### INFORMATION SUPPLIED:
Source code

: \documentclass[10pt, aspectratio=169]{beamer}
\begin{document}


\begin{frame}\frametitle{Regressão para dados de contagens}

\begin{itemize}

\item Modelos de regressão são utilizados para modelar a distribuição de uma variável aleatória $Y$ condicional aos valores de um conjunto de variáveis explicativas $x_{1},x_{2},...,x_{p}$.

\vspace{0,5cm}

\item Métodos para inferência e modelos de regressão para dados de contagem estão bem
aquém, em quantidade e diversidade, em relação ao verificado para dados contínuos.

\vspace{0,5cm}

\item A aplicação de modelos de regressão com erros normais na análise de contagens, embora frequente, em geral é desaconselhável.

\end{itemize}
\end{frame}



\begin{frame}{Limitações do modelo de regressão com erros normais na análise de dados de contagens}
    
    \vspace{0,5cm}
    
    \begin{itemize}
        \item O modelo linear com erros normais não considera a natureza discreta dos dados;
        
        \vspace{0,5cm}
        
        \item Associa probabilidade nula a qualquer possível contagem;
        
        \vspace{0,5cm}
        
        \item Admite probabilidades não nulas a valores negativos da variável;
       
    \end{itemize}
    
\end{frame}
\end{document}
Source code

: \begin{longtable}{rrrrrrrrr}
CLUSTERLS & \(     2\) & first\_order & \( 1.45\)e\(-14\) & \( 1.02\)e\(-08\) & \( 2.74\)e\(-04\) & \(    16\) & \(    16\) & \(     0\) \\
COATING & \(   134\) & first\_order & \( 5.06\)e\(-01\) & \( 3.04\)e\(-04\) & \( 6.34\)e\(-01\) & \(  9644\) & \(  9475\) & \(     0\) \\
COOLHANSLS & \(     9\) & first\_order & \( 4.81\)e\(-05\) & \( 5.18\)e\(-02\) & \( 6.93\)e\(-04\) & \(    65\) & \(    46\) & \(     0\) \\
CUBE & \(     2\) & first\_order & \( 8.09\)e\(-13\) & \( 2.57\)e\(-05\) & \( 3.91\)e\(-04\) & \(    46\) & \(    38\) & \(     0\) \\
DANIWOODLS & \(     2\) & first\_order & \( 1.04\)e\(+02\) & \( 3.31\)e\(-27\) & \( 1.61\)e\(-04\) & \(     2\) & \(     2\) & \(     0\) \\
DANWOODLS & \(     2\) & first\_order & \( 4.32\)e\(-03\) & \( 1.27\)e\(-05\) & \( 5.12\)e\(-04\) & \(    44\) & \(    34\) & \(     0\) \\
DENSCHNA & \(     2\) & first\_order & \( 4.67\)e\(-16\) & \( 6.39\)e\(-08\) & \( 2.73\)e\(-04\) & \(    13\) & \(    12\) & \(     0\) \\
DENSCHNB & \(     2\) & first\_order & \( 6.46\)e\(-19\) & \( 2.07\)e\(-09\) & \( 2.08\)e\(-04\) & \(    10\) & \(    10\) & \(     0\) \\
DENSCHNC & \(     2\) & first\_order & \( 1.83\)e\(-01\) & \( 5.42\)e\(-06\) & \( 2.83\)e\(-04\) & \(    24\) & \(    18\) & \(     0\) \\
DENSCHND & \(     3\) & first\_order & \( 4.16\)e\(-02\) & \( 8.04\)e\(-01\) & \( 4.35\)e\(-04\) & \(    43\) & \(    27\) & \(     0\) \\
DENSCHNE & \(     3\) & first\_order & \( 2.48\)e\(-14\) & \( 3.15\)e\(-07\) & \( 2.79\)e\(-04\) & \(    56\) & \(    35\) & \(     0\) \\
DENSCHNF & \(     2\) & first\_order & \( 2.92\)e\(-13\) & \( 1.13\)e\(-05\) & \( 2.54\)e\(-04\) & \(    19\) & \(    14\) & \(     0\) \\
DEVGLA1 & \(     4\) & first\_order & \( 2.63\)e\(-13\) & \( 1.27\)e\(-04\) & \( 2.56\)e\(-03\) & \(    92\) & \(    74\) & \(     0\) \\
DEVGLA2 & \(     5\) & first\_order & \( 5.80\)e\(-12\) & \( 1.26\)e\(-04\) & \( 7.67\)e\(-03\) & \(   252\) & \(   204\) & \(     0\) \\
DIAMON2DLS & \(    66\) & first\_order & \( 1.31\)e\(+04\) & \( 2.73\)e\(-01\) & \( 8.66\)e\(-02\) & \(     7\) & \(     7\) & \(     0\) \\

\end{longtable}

### TASK TO CARRY OUT:
The full listing above should be repeated without omission.

### RESULT BELOW:
Source code

: \documentclass[10pt, aspectratio=169]{beamer}
\begin{document}


\begin{frame}\frametitle{Regressão para dados de contagens}

\begin{itemize}

\item Modelos de regressão são utilizados para modelar a distribuição de uma variável aleatória $Y$ condicional aos valores de um conjunto de variáveis explicativas $x_{1},x_{2},...,x_{p}$.

\vspace{0,5cm}

\item Métodos para inferência e modelos de regressão para dados de contagem estão bem
aquém, em quantidade e diversidade, em relação ao verificado para dados contínuos.

\vspace{0,5cm}

\item A aplicação de modelos de regressão com erros normais na análise de contagens, embora frequente, em geral é desaconselhável.

\end{itemize}
\end{frame}



\begin{frame}{Limitações do modelo de regressão com erros normais na análise de dados de contagens}
    
    \vspace{0,5cm}
    
    \begin{itemize}
        \item O modelo linear com erros normais não considera a natureza discreta dos dados;
        
        \vspace{0,5cm}
        
        \item Associa probabilidade nula a qualquer possível contagem;
        
        \vspace{0,5cm}
        
        \item Admite probabilidades não nulas a valores negativos da variável;
       
    \end{itemize}
    
\end{frame}
\end{document}
Source code

: \begin{longtable}{rrrrrrrrr}
CLUSTERLS & \(     2\) & first\_order & \( 1.45\)e\(-14\) & \( 1.02\)e\(-08\) & \( 2.74\)e\(-04\) & \(    16\) & \(    16\) & \(     0\) \\
COATING & \(   134\) & first\_order & \( 5.06\)e\(-01\) & \( 3.04\)e\(-04\) & \( 6.34\)e\(-01\) & \(  9644\) & \(  9475\) & \(     0\) \\
COOLHANSLS & \(     9\) & first\_order & \( 4.81\)e\(-05\) & \( 5.18\)e\(-02\) & \( 6.93\)e\(-04\) & \(    65\) & \(    46\) & \(     0\) \\
CUBE & \(     2\) & first\_order & \( 8.09\)e\(-13\) & \( 2.57\)e\(-05\) & \( 3.91\)e\(-04\) & \(    46\) & \(    38\) & \(     0\) \\
DANIWOODLS & \(     2\) & first\_order & \( 1.04\)e\(+02\) & \( 3.31\)e\(-27\) & \( 1.61\)e\(-04\) & \(     2\) & \(     2\) & \(     0\) \\
DANWOODLS & \(     2\) & first\_order & \( 4.32\)e\(-03\) & \( 1.27\)e\(-05\) & \( 5.12\)e\(-04\) & \(    44\) & \(    34\) & \(     0\) \\
DENSCHNA & \(     2\) & first\_order & \( 4.67\)e\(-16\) & \( 6.39\)e\(-08\) & \( 2.73\)e\(-04\) & \(    13\) & \(    12\) & \(     0\) \\
DENSCHNB & \(     2\) & first\_order & \( 6.46\)e\(-19\) & \( 2.07\)e\(-09\) & \( 2.08\)e\(-04\) & \(    10\) & \(    10\) & \(     0\) \\
DENSCHNC & \(     2\) & first\_order & \( 1.83\)e\(-01\) & \( 5.42\)e\(-06\) & \( 2.83\)e\(-04\) & \(    24\) & \(    18\) & \(     0\) \\
DENSCHND & \(     3\) & first\_order & \( 4.16\)e\(-02\) & \( 8.04\)e\(-01\) & \( 4.35\)e\(-04\) & \(    43\) & \(    27\) & \(     0\) \\
DENSCHNE & \(     3\) & first\_order & \( 2.48\)e\(-14\) & \( 3.15\)e\(-07\) & \( 2.79\)e\(-04\) & \(    56\) & \(    35\) & \(     0\) \\
DENSCHNF & \(     2\) & first\_order & \( 2.92\)e\(-13\) & \( 1.13\)e\(-05\) & \( 2.54\)e\(-04\) & \(    19\) & \(    14\) & \(     0\) \\
DEVGLA1 & \(     4\) & first\_order & \( 2.63\)e\(-13\) & \( 1.27\)e\(-04\) & \( 2.56\)e\(-03\) & \(    92\) & \(    74\) & \(     0\) \\
DEVGLA2 & \(     5\) & first\_order & \( 5.80\)e\(-12\) & \( 1.26\)e\(-04\) & \( 7.67\)e\(-03\) & \(   252\) & \(   204\) & \(     0\) \\
DIAMON2DLS & \(    66\) & first\_order & \( 1.31\)e\(+04\) & \( 2.73\)e\(-01\) & \( 8.66\)e\(-02\) & \(     7\) & \(     7\) & \(     0\) \\

\end{longtable}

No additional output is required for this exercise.